La toute récente Artura de McLaren montre une tendance de plus en plus grande à l’hybridation chez les constructeurs. Avec son moteur V6 de 585 ch et son électromoteur de 95 ch, McLaren a bien l’intention de montrer que la sportive de demain sera hybride, et la marque britannique est loin d’être la seule. Pourquoi une telle montée en puissance du marché électrique ?

Un besoin de s’adapter aux nouvelles exigences environnementales

Avec les nouvelles normes mises en vigueur pour limiter les véhicules polluants, qui concernent tant les véhicules classiques que sportifs, les marques doivent trouver des moyens de s’adapter. Le véhicule hybride est un moyen sûr de se conformer à ces exigences tout en garantissant une certaine puissance. Pour preuve, l’Artura de McLaren met 8,3 secondes pour passer la barre des 200 km/h.

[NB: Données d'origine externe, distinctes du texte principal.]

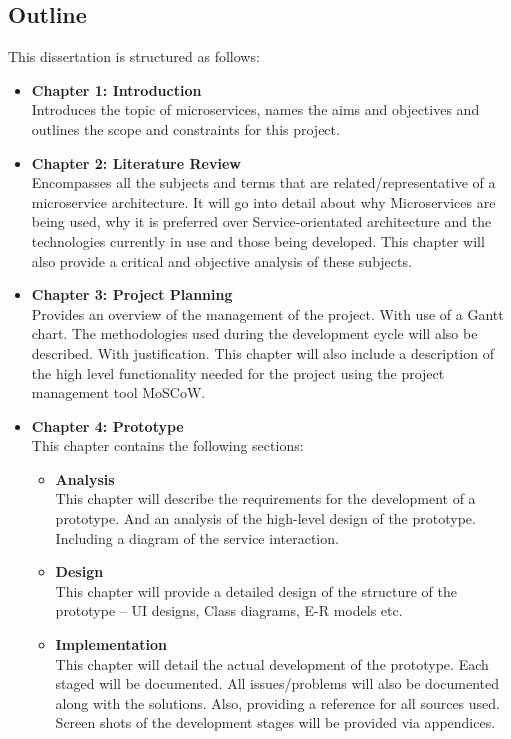 	\subsection{Outline}
	This dissertation is structured as follows:
		\begin{itemize}\itemsep0pt
			\item \textbf{Chapter 1: Introduction}
			\\Introduces the topic of microservices, names the aims and objectives and outlines the scope and constraints for this project.
			\item \textbf{Chapter 2: Literature Review}
			\\Encompasses all the subjects and terms that are related/representative of a microservice architecture. It will go into detail about why Microservices are being used, why it is preferred over Service-orientated architecture and the technologies currently in use and those being developed. This chapter will also provide a critical and objective analysis of these subjects. 
			\item \textbf{Chapter 3: Project Planning}
			\\Provides an overview of the management of the project. With use of a Gantt chart. The methodologies used during the development cycle will also be described. With justification. This chapter will also include a description of the high level functionality needed for the project using the project management tool MoSCoW.
			\item \textbf{Chapter 4: Prototype} 
			\\ This chapter contains the following sections:
				\begin{itemize}
					\item \textbf{Analysis}
					\\This chapter will describe the requirements for the development of a prototype. And an analysis of the high-level design of the prototype. Including a diagram of the service interaction.
					\item \textbf{Design}
					\\This chapter will provide a detailed design of the structure of the prototype – UI designs, Class diagrams, E-R models etc.
					\item \textbf{Implementation}
					\\This chapter will detail the actual development of the prototype. Each staged will be documented. All issues/problems will also be documented along with the solutions. Also, providing a reference for all sources used. Screen shots of the development stages will be provided via appendices.

\end{itemize}
\end{itemize}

Si le tout électrique est une solution encore moins polluante, les constructeurs sportifs y sont encore un peu frileux. Bien qu’il soit tout à fait possible d’afficher des performances intéressantes avec un moteur électrique, il faut tout de même du temps pour les marques pour mettre au point un modèle purement électrique qui puisse rivaliser avec ses équivalents thermiques.

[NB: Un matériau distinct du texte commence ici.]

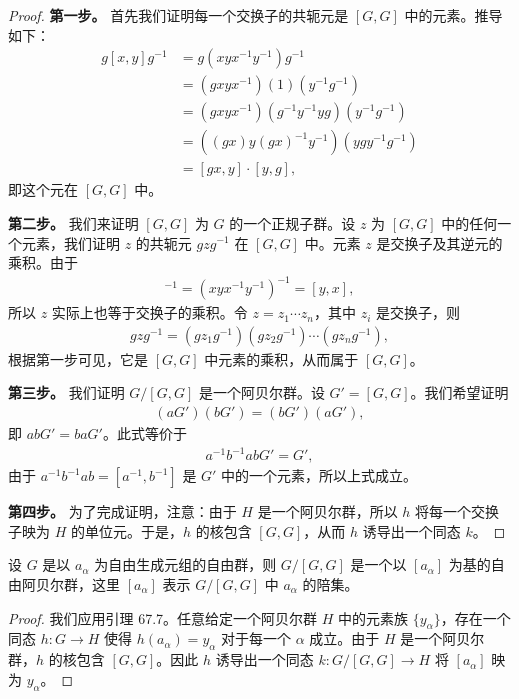 \documentclass[../../main.tex]{subfiles}
\begin{document}
\begin{proof}
\textbf{第一步。} 首先我们证明每一个交换子的共轭元是 $[G,G]$ 中的元素。推导如下：
\begin{align*}
g[x,y]g^{-1}&=g(xyx^{-1}y^{-1})g^{-1}\\
&=(gxyx^{-1})(1)(y^{-1}g^{-1})\\
&=(gxyx^{-1})(g^{-1}y^{-1}yg)(y^{-1}g^{-1})\\
&=((gx)y(gx)^{-1}y^{-1})(ygy^{-1}g^{-1})\\
&=[gx,y]\cdot[y,g],
\end{align*}
即这个元在 $[G,G]$ 中。

\textbf{第二步。} 我们来证明 $[G,G]$ 为 $G$ 的一个正规子群。设 $z$ 为 $[G,G]$ 中的任何一个元素，我们证明 $z$ 的共轭元 $gzg^{-1}$ 在 $[G,G]$ 中。元素 $z$ 是交换子及其逆元的乘积。由于
\begin{align*}
[x,y]^{-1}=(xyx^{-1}y^{-1})^{-1}=[y,x],
\end{align*}
所以 $z$ 实际上也等于交换子的乘积。令 $z=z_1\cdots z_n$，其中 $z_i$ 是交换子，则
\begin{align*}
gzg^{-1}=(gz_1g^{-1})(gz_2g^{-1})\cdots(gz_ng^{-1}),
\end{align*}
根据第一步可见，它是 $[G,G]$ 中元素的乘积，从而属于 $[G,G]$。

\textbf{第三步。} 我们证明 $G/[G,G]$ 是一个阿贝尔群。设 $G'=[G,G]$。我们希望证明
\begin{align*}
(aG')(bG')=(bG')(aG'),
\end{align*}
即 $abG'=baG'$。此式等价于
\begin{align*}
a^{-1}b^{-1}abG'=G',
\end{align*}
由于 $a^{-1}b^{-1}ab=[a^{-1},b^{-1}]$ 是 $G'$ 中的一个元素，所以上式成立。

\textbf{第四步。} 为了完成证明，注意：由于 $H$ 是一个阿贝尔群，所以 $h$ 将每一个交换子映为 $H$ 的单位元。于是，$h$ 的核包含 $[G,G]$，从而 $h$ 诱导出一个同态 $k$。
\end{proof}

\begin{theorem}\label{theorem:ch11-abelianization-of-free-group}
设 $G$ 是以 $a_\alpha$ 为自由生成元组的自由群，则 $G/[G,G]$ 是一个以 $[a_\alpha]$ 为基的自由阿贝尔群，这里 $[a_\alpha]$ 表示 $G/[G,G]$ 中 $a_\alpha$ 的陪集。
\end{theorem}

\begin{proof}
我们应用引理 67.7。任意给定一个阿贝尔群 $H$ 中的元素族 $\{y_\alpha\}$，存在一个同态 $h:G\to H$ 使得 $h(a_\alpha)=y_\alpha$ 对于每一个 $\alpha$ 成立。由于 $H$ 是一个阿贝尔群，$h$ 的核包含 $[G,G]$。因此 $h$ 诱导出一个同态 $k:G/[G,G]\to H$ 将 $[a_\alpha]$ 映为 $y_\alpha$。
\end{proof}
\end{document}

Des prix de plus en plus abordables

C’est aussi une réalité, la technologie hybride devient de plus en plus accessible et élargit son public. Le premier modèle hybride de McLaren, la P1, s’était lancé en 2012 pour seulement 375 exemplaires, au prix d’un million d’euros. Cette nouvelle Artura est disponible dès sa sortie pour un prix 5 fois moindre. Puisque l’hybride gagne en popularité et en facilité de production, il n’est pas étonnant que chacun veuille prendre sa part du gâteau.